Help needed with tough regular expression matching

Ramon F Herrera · Oct 12, 2009

Hello all,

My initial task was to match the well-known notation used in math and
other fields to denote integer sequences. Such notation is nice,
unambiguous and -some times- succinct:

1,2,3,4,8-10,11-14

which is equivalent to:

1-4,8-14

(and to may other possibilities, the one immediately above being the
most succinct possible)

I have been able to come up with a regular expression which
unequivocally matches any valid "statement" of such "language". See
below.

My problem is that now I would like to write a more general form of
such sequence matching. The "base unit" is not an integer anymore. I
will post the actual question next.

-Ramon

ps: You will notice that this is not written in Perl, but in C++ and
will be used in some sort of "Perl emulator" (actually a Regex package
for C++). For obvious reason, a Perl NG is the best place to find the
appropriate experts. I am sure some of you can devise regexes in your
sleep.

---------------------------

const char hyphen = '-';
const char left_paren = '(';
const char right_paren = ')';
const char bar = '|';
const char comma = ',';
const char star = '*';

const string number = "[0-9]+";
const string range = number + hyphen + number;
const string term = left_paren + number + bar + range +
right_paren;
const string sequence = term + bar + left_paren + term + comma +
right_paren + star + term;

Ramon F Herrera · Oct 12, 2009

Hello all,

My initial task was to match the well-known notation used in math and
other fields to denote integer sequences. Such notation is nice,
unambiguous and -some times- succinct:

1,2,3,4,8-10,11-14

which is equivalent to:

1-4,8-14

(and to may other possibilities, the one immediately above being the
most succinct possible)

I have been able to come up with a regular expression which
unequivocally matches any valid "statement" of such "language". See
below.

My problem is that now I would like to write a more general form of
such sequence matching. The "base unit" is not an integer anymore. I
will post the actual question next.

-Ramon

ps: You will notice that this is not written in Perl, but in C++ and
will be used in some sort of "Perl emulator" (actually a Regex package
for C++). For obvious reason, a Perl NG is the best place to find the
appropriate experts. I am sure some of you can devise regexes in your
sleep.

---------------------------

const char hyphen = '-';
const char left_paren = '(';
const char right_paren = ')';
const char bar = '|';
const char comma = ',';
const char star = '*';

const string number = "[0-9]+";
const string range = number + hyphen + number;
const string term = left_paren + number + bar + range +
right_paren;
const string sequence = term + bar + left_paren + term + comma +
right_paren + star + term;

I guess the first question is this: is my initial (based on plain old
integers) version already posted correct? Are there any comments about
it? The actual program is working properly.

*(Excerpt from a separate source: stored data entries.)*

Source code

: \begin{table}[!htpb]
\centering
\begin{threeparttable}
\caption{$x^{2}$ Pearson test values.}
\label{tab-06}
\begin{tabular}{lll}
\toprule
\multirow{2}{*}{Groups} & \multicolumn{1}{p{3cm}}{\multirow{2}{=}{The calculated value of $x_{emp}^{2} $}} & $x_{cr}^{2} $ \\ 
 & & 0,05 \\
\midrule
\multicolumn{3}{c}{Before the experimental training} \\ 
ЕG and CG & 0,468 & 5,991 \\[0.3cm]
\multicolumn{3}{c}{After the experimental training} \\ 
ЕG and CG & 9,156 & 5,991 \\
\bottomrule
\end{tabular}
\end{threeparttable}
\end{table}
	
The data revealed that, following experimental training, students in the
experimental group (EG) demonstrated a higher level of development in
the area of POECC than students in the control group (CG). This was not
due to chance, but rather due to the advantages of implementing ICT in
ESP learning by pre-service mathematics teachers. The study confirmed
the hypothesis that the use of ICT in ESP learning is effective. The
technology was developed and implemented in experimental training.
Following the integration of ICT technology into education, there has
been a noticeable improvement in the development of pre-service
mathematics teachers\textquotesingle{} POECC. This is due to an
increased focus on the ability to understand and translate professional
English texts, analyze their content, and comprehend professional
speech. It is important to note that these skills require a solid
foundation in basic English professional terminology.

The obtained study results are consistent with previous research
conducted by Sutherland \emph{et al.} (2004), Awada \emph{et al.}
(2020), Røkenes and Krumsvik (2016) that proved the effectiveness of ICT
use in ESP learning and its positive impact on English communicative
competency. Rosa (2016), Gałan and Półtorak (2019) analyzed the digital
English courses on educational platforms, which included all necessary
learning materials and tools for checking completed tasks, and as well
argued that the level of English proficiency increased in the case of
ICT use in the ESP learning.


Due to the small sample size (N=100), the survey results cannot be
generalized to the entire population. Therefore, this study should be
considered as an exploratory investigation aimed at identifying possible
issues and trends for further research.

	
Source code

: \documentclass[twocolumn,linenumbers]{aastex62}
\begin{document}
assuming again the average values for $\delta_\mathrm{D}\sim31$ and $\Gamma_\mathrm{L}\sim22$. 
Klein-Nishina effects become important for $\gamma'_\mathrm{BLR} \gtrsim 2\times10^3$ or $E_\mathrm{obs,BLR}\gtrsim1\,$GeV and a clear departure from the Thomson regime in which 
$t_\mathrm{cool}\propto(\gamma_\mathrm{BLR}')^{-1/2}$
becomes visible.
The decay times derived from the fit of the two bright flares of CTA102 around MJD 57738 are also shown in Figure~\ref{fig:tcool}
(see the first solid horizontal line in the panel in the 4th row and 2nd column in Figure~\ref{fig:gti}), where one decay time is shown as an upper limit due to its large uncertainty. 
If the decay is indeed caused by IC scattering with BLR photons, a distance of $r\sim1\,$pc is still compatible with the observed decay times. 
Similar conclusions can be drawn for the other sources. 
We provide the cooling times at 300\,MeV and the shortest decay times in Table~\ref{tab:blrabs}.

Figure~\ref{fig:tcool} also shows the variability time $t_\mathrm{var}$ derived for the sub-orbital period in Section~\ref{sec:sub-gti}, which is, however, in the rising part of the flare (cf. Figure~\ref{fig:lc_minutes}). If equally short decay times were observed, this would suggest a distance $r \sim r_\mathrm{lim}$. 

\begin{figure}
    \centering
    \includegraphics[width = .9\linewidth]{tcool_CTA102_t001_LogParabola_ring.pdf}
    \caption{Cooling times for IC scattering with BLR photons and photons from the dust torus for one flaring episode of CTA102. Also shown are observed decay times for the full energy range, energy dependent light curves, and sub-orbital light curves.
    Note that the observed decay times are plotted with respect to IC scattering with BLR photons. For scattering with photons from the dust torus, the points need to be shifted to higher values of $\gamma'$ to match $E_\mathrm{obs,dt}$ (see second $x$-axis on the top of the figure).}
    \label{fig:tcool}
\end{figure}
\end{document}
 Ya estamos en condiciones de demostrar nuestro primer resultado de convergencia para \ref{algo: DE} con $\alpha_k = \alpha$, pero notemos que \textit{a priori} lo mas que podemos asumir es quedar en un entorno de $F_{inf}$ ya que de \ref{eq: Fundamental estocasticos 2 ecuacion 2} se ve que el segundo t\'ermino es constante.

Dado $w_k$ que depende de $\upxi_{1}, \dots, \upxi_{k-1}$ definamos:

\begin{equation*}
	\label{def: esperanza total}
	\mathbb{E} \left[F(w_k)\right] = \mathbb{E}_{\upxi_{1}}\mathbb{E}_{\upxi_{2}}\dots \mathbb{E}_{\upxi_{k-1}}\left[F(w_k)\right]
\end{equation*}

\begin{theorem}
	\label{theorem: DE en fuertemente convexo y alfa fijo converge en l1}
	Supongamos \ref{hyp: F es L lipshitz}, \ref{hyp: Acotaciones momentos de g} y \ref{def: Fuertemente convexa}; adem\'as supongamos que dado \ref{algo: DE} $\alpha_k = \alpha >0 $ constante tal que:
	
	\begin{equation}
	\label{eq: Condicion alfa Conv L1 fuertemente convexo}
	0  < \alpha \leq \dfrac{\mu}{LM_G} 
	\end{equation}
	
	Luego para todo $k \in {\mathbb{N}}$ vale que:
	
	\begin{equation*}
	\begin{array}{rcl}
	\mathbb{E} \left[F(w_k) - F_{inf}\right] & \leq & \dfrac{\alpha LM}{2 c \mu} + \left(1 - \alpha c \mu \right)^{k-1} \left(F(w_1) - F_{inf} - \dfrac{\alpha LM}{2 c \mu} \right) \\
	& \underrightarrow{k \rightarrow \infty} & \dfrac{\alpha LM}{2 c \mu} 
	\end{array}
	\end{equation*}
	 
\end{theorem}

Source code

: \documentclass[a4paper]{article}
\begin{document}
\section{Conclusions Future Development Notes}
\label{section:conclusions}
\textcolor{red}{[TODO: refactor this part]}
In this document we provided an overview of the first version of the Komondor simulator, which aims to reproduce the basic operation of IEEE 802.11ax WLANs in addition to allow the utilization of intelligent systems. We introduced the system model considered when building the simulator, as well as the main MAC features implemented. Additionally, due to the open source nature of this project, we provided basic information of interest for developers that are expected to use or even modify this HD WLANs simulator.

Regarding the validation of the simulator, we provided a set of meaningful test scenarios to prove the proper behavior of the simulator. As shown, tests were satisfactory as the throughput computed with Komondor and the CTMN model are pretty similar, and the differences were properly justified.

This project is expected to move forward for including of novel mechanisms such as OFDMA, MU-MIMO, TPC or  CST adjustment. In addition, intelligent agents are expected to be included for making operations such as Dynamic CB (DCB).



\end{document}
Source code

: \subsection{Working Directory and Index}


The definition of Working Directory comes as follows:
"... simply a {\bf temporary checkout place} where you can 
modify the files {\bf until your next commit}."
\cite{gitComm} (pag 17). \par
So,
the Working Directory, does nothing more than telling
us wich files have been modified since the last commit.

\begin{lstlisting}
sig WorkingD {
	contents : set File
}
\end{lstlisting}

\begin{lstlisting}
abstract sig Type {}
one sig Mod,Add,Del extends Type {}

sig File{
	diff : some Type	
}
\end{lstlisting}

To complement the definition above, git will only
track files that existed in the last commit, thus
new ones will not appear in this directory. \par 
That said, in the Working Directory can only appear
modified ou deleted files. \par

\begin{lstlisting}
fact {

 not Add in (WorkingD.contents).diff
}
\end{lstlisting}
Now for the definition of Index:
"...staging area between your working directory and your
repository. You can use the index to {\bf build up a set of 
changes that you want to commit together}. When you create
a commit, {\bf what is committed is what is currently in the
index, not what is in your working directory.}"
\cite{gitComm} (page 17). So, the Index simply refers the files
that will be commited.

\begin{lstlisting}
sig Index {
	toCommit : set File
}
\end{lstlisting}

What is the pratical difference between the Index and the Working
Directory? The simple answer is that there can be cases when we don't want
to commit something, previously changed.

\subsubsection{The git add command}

Once again, I got into trouble when I tried to develop a more general
version, not based on integers but in "base units" slightly more
complicated. I keep on thinking that my problem is the parentheses
(excess or deficit of them). I can never figure those out.

I still owe you the actual question.

-Ramon

sln · Oct 12, 2009

Hello all,

My initial task was to match the well-known notation used in math and
other fields to denote integer sequences. Such notation is nice,
unambiguous and -some times- succinct:

1,2,3,4,8-10,11-14

which is equivalent to:

1-4,8-14

(and to may other possibilities, the one immediately above being the
most succinct possible)

I have been able to come up with a regular expression which
unequivocally matches any valid "statement" of such "language". See
below.

My problem is that now I would like to write a more general form of
such sequence matching. The "base unit" is not an integer anymore. I
will post the actual question next.

-Ramon

ps: You will notice that this is not written in Perl, but in C++ and
will be used in some sort of "Perl emulator" (actually a Regex package
for C++). For obvious reason, a Perl NG is the best place to find the
appropriate experts. I am sure some of you can devise regexes in your
sleep.

---------------------------

const char hyphen = '-';
const char left_paren = '(';
const char right_paren = ')';
const char bar = '|';
const char comma = ',';
const char star = '*';

const string number = "[0-9]+";
const string range = number + hyphen + number;
const string term = left_paren + number + bar + range +
right_paren;
const string sequence = term + bar + left_paren + term + comma +
right_paren + star + term;

Click to expand...

I guess the first question is this: is my initial (based on plain old ^^^^^^^^^^^^^^
integers) version already posted correct? Are there any comments about
it? The actual program is working properly.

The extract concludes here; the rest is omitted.